Otitis media is an inflammation of the middle ear cleft i.e. the Eustachian tube, middle ear cavity, mastoid antrum and mastoid air cells. It is caused by various types of bacteria, depending on the age of the patient and the type of infection.

When the infection is sudden in onset and short in duration, the diagnosis is acute otitis media. When the infection is of more than 3 months duration, the condition is called chronic otitis media. It may be caused by the failure of an acute infection to resolve completely. Inflammation of the middle ear with a collection of fluid is called serous otitis media or otitis media with effusion (OME).
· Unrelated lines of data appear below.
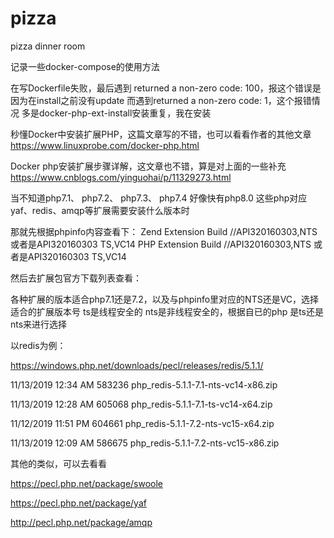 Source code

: # pizza
pizza dinner room 

记录一些docker-compose的使用方法

在写Dockerfile失败，最后遇到 returned a non-zero code: 100，报这个错误是因为在install之前没有update
而遇到returned a non-zero code: 1，这个报错情况 多是docker-php-ext-install安装重复，我在安装 

秒懂Docker中安装扩展PHP，这篇文章写的不错，也可以看看作者的其他文章 
https://www.linuxprobe.com/docker-php.html

Docker php安装扩展步骤详解，这文章也不错，算是对上面的一些补充
https://www.cnblogs.com/yinguohai/p/11329273.html

当不知道php7.1、 php7.2、 php7.3、 php7.4 好像快有php8.0 这些php对应yaf、redis、amqp等扩展需要安装什么版本时

那就先根据phpinfo内容查看下：
Zend Extension Build //API320160303,NTS 或者是API320160303 TS,VC14
PHP Extension Build  //API320160303,NTS 或者是API320160303 TS,VC14

然后去扩展包官方下载列表查看：

各种扩展的版本适合php7.1还是7.2，以及与phpinfo里对应的NTS还是VC，选择适合的扩展版本号
ts是线程安全的  nts是非线程安全的，根据自已的php 是ts还是nts来进行选择

以redis为例：

https://windows.php.net/downloads/pecl/releases/redis/5.1.1/

11/13/2019 12:34 AM       583236 php_redis-5.1.1-7.1-nts-vc14-x86.zip

11/13/2019 12:28 AM       605068 php_redis-5.1.1-7.1-ts-vc14-x64.zip

11/12/2019 11:51 PM       604661 php_redis-5.1.1-7.2-nts-vc15-x64.zip

11/13/2019 12:09 AM       586675 php_redis-5.1.1-7.2-nts-vc15-x86.zip

其他的类似，可以去看看

https://pecl.php.net/package/swoole

https://pecl.php.net/package/yaf

http://pecl.php.net/package/amqp
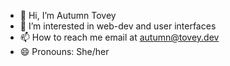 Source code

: - 👋 Hi, I’m Autumn Tovey
- 👀 I’m interested in web-dev and user interfaces
- 📫 How to reach me email at autumn@tovey.dev
- 😄 Pronouns: She/her

<!---
Yovet7/Yovet7 is a ✨ special ✨ repository because its `README.md` (this file) appears on your GitHub profile.
You can click the Preview link to take a look at your changes.
--->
Classification of otitis media

  • Acute suppurative otitis media
  • Chronic suppurative otitis media
  1. Tubo-tympanic type – safe type
  2. Atti-conantral type- unsafe, dangerous type
  • Chronic Non-Suppurative otitis media
  1. Serous otitis media or otitis media with effusion

Acute suppurative otitis media

Acute suppurative otitis media is a common bacterial infection affecting the mucosa of the middle ear cleft. It usually occurs in an acute upper respiratory tract infection.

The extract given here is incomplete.